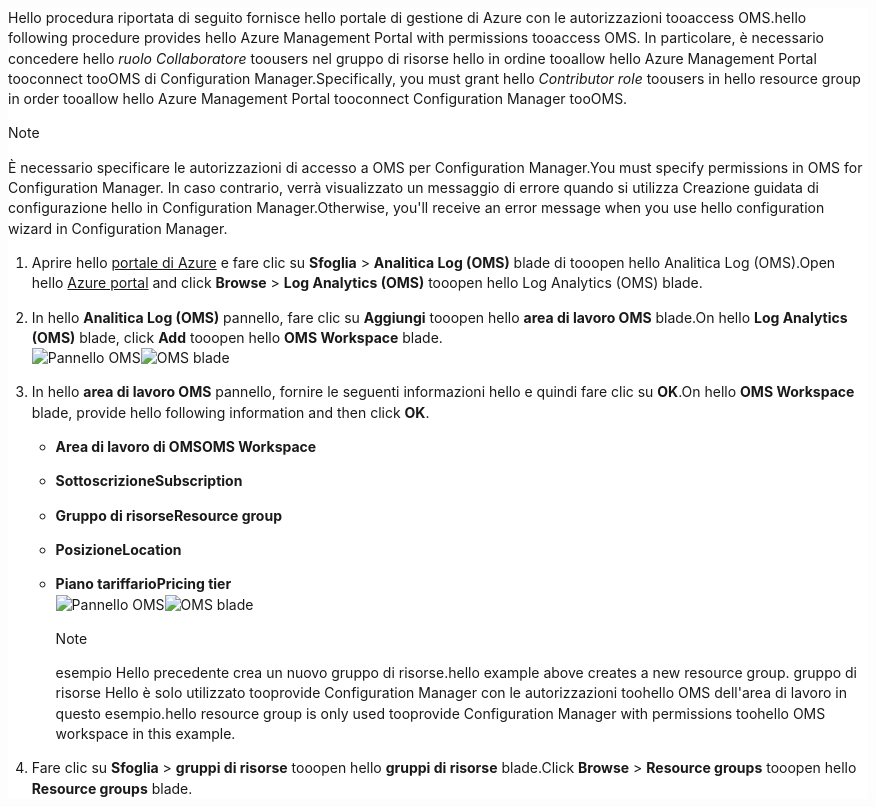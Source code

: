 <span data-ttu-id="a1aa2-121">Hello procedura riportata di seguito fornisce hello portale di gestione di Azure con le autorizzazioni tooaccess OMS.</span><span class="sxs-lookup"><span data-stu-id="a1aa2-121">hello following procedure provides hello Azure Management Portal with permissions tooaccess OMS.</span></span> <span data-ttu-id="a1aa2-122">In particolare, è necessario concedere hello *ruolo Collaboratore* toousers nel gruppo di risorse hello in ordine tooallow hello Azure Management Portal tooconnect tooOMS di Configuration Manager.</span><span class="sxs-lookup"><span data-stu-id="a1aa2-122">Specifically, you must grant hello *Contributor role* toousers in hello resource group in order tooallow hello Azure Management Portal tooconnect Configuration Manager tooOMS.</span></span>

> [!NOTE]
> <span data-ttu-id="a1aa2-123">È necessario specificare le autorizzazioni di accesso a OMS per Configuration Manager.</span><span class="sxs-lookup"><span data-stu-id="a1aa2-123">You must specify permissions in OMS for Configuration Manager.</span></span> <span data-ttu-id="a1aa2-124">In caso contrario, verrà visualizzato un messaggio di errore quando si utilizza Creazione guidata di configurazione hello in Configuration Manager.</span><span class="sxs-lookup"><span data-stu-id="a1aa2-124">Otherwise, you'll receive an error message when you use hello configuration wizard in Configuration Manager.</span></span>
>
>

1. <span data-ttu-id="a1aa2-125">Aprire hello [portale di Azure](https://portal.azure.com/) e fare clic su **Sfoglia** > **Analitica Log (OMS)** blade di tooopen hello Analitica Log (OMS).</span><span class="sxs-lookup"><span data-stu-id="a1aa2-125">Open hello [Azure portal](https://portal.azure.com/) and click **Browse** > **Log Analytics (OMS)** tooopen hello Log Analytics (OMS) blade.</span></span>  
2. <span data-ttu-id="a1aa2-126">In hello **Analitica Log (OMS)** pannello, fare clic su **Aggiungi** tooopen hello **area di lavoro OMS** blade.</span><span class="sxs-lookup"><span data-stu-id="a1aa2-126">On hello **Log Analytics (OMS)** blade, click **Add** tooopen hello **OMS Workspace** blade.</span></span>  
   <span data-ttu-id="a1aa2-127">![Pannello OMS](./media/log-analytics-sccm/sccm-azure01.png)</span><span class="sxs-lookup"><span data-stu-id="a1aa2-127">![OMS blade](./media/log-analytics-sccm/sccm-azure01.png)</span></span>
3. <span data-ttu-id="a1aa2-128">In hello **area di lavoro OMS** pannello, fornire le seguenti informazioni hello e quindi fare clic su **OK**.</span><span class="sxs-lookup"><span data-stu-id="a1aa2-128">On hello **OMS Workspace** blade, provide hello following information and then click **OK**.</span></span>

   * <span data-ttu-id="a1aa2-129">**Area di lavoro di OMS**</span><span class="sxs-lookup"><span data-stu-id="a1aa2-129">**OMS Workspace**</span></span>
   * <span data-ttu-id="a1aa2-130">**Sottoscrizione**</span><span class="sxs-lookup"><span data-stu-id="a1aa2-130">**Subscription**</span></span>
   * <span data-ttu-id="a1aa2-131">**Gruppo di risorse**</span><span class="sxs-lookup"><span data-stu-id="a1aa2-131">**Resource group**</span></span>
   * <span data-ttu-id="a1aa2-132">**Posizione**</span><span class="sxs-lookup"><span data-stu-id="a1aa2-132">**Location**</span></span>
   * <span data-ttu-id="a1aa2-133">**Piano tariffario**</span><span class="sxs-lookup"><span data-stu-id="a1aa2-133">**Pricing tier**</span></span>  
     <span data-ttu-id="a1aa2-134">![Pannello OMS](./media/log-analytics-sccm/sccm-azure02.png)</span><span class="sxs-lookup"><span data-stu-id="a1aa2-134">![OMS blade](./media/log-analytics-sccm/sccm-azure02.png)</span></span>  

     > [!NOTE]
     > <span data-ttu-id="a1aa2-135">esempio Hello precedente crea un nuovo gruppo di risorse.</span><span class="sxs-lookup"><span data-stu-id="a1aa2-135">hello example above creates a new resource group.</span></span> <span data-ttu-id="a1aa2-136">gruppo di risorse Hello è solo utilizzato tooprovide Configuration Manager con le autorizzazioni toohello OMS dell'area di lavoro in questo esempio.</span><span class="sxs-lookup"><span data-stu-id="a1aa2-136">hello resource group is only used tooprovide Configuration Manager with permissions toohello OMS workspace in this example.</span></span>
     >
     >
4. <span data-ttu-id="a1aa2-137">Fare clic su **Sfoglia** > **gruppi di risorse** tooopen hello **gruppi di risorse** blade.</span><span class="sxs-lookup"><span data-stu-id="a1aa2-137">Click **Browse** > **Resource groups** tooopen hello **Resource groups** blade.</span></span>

▬▬▬▬▬▬▬▬▬▬

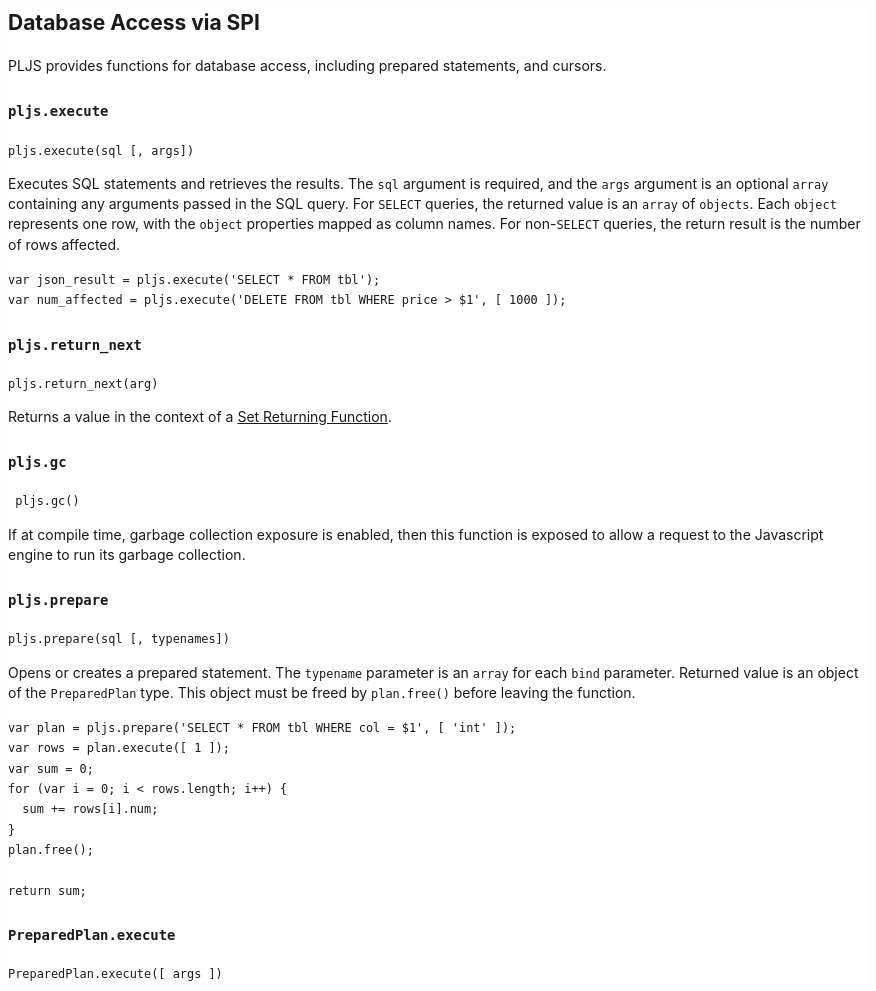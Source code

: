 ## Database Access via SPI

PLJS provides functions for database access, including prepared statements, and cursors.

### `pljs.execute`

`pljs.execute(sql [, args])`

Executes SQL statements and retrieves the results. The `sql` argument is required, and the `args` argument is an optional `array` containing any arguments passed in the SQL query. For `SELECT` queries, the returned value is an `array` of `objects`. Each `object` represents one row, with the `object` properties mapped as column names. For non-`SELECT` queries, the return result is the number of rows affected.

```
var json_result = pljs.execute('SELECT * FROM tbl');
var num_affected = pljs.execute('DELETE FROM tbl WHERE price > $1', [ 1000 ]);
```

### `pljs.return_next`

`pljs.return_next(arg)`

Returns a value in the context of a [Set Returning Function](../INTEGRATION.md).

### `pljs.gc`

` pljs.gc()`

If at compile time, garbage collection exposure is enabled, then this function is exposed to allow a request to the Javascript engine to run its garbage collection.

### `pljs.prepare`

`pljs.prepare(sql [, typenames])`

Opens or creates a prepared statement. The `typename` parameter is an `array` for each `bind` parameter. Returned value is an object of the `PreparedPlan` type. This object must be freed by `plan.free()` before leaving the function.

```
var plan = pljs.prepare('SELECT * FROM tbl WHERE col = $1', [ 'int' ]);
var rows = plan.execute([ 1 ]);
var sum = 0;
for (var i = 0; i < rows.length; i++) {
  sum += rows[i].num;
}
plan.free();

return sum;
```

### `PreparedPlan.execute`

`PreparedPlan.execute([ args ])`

▬▬▬▬▬▬▬▬▬▬

• _Action item_
Search the entries for the word "clic", then gather every line that has it.

• _Response for this exercise_
1. <span data-ttu-id="a1aa2-125">Aprire hello [portale di Azure](https://portal.azure.com/) e fare clic su **Sfoglia** > **Analitica Log (OMS)** blade di tooopen hello Analitica Log (OMS).</span><span class="sxs-lookup"><span data-stu-id="a1aa2-125">Open hello [Azure portal](https://portal.azure.com/) and click **Browse** > **Log Analytics (OMS)** tooopen hello Log Analytics (OMS) blade.</span></span>  
2. <span data-ttu-id="a1aa2-126">In hello **Analitica Log (OMS)** pannello, fare clic su **Aggiungi** tooopen hello **area di lavoro OMS** blade.</span><span class="sxs-lookup"><span data-stu-id="a1aa2-126">On hello **Log Analytics (OMS)** blade, click **Add** tooopen hello **OMS Workspace** blade.</span></span>  
3. <span data-ttu-id="a1aa2-128">In hello **area di lavoro OMS** pannello, fornire le seguenti informazioni hello e quindi fare clic su **OK**.</span><span class="sxs-lookup"><span data-stu-id="a1aa2-128">On hello **OMS Workspace** blade, provide hello following information and then click **OK**.</span></span>
4. <span data-ttu-id="a1aa2-137">Fare clic su **Sfoglia** > **gruppi di risorse** tooopen hello **gruppi di risorse** blade.</span><span class="sxs-lookup"><span data-stu-id="a1aa2-137">Click **Browse** > **Resource groups** tooopen hello **Resource groups** blade.</span></span>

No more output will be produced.